===== TASK INPUT =====

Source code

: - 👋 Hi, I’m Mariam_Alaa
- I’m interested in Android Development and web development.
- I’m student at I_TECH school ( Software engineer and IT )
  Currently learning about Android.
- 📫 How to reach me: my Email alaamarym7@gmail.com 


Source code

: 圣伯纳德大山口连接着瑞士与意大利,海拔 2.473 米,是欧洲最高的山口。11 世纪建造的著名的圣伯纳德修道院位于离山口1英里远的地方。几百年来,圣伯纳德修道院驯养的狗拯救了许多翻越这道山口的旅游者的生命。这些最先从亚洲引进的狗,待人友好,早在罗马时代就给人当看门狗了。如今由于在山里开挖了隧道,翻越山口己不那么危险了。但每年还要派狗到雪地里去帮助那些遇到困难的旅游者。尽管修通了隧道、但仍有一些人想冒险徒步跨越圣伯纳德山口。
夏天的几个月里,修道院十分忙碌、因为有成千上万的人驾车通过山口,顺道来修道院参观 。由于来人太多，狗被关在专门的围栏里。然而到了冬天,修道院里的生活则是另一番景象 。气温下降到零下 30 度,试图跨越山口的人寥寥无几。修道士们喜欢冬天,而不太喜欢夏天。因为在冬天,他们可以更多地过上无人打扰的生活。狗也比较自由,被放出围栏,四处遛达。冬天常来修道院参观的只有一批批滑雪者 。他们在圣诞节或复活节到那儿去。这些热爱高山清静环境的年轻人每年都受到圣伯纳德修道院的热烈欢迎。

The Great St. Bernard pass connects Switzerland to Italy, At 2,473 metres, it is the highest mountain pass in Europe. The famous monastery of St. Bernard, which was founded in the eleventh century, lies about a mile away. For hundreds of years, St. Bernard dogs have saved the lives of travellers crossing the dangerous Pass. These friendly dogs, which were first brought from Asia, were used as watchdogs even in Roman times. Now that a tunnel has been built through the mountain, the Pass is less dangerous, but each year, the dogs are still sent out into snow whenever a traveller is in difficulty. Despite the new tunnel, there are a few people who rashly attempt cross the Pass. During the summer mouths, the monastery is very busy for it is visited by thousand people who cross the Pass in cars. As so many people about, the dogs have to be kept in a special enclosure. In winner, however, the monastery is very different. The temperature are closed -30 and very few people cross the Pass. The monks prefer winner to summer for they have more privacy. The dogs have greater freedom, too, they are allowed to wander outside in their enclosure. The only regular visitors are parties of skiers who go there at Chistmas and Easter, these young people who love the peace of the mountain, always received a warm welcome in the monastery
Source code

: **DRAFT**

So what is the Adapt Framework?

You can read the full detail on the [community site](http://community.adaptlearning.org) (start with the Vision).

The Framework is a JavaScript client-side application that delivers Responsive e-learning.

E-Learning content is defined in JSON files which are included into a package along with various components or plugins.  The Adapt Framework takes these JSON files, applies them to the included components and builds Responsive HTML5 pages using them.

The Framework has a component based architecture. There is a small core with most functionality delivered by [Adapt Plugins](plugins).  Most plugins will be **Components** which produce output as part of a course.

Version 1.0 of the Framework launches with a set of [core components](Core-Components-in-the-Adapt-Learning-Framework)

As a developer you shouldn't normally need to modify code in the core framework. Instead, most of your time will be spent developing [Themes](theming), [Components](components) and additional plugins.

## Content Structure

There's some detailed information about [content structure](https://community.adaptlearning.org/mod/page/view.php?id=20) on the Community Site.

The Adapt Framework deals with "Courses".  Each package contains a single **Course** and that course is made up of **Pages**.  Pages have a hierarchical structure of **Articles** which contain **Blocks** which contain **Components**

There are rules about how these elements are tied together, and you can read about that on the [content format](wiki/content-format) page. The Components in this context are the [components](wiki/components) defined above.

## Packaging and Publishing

=====

WHAT IS BEING ASKED
Retype every entry above, word for word.

RESULT OF THE TASK
Source code

: - 👋 Hi, I’m Mariam_Alaa
- I’m interested in Android Development and web development.
- I’m student at I_TECH school ( Software engineer and IT )
  Currently learning about Android.
- 📫 How to reach me: my Email alaamarym7@gmail.com 


Source code

: 圣伯纳德大山口连接着瑞士与意大利,海拔 2.473 米,是欧洲最高的山口。11 世纪建造的著名的圣伯纳德修道院位于离山口1英里远的地方。几百年来,圣伯纳德修道院驯养的狗拯救了许多翻越这道山口的旅游者的生命。这些最先从亚洲引进的狗,待人友好,早在罗马时代就给人当看门狗了。如今由于在山里开挖了隧道,翻越山口己不那么危险了。但每年还要派狗到雪地里去帮助那些遇到困难的旅游者。尽管修通了隧道、但仍有一些人想冒险徒步跨越圣伯纳德山口。
夏天的几个月里,修道院十分忙碌、因为有成千上万的人驾车通过山口,顺道来修道院参观 。由于来人太多，狗被关在专门的围栏里。然而到了冬天,修道院里的生活则是另一番景象 。气温下降到零下 30 度,试图跨越山口的人寥寥无几。修道士们喜欢冬天,而不太喜欢夏天。因为在冬天,他们可以更多地过上无人打扰的生活。狗也比较自由,被放出围栏,四处遛达。冬天常来修道院参观的只有一批批滑雪者 。他们在圣诞节或复活节到那儿去。这些热爱高山清静环境的年轻人每年都受到圣伯纳德修道院的热烈欢迎。

The Great St. Bernard pass connects Switzerland to Italy, At 2,473 metres, it is the highest mountain pass in Europe. The famous monastery of St. Bernard, which was founded in the eleventh century, lies about a mile away. For hundreds of years, St. Bernard dogs have saved the lives of travellers crossing the dangerous Pass. These friendly dogs, which were first brought from Asia, were used as watchdogs even in Roman times. Now that a tunnel has been built through the mountain, the Pass is less dangerous, but each year, the dogs are still sent out into snow whenever a traveller is in difficulty. Despite the new tunnel, there are a few people who rashly attempt cross the Pass. During the summer mouths, the monastery is very busy for it is visited by thousand people who cross the Pass in cars. As so many people about, the dogs have to be kept in a special enclosure. In winner, however, the monastery is very different. The temperature are closed -30 and very few people cross the Pass. The monks prefer winner to summer for they have more privacy. The dogs have greater freedom, too, they are allowed to wander outside in their enclosure. The only regular visitors are parties of skiers who go there at Chistmas and Easter, these young people who love the peace of the mountain, always received a warm welcome in the monastery
Source code

: **DRAFT**

So what is the Adapt Framework?

You can read the full detail on the [community site](http://community.adaptlearning.org) (start with the Vision).

The Framework is a JavaScript client-side application that delivers Responsive e-learning.

E-Learning content is defined in JSON files which are included into a package along with various components or plugins.  The Adapt Framework takes these JSON files, applies them to the included components and builds Responsive HTML5 pages using them.

The Framework has a component based architecture. There is a small core with most functionality delivered by [Adapt Plugins](plugins).  Most plugins will be **Components** which produce output as part of a course.

Version 1.0 of the Framework launches with a set of [core components](Core-Components-in-the-Adapt-Learning-Framework)

As a developer you shouldn't normally need to modify code in the core framework. Instead, most of your time will be spent developing [Themes](theming), [Components](components) and additional plugins.

## Content Structure

There's some detailed information about [content structure](https://community.adaptlearning.org/mod/page/view.php?id=20) on the Community Site.

The Adapt Framework deals with "Courses".  Each package contains a single **Course** and that course is made up of **Pages**.  Pages have a hierarchical structure of **Articles** which contain **Blocks** which contain **Components**

There are rules about how these elements are tied together, and you can read about that on the [content format](wiki/content-format) page. The Components in this context are the [components](wiki/components) defined above.

## Packaging and Publishing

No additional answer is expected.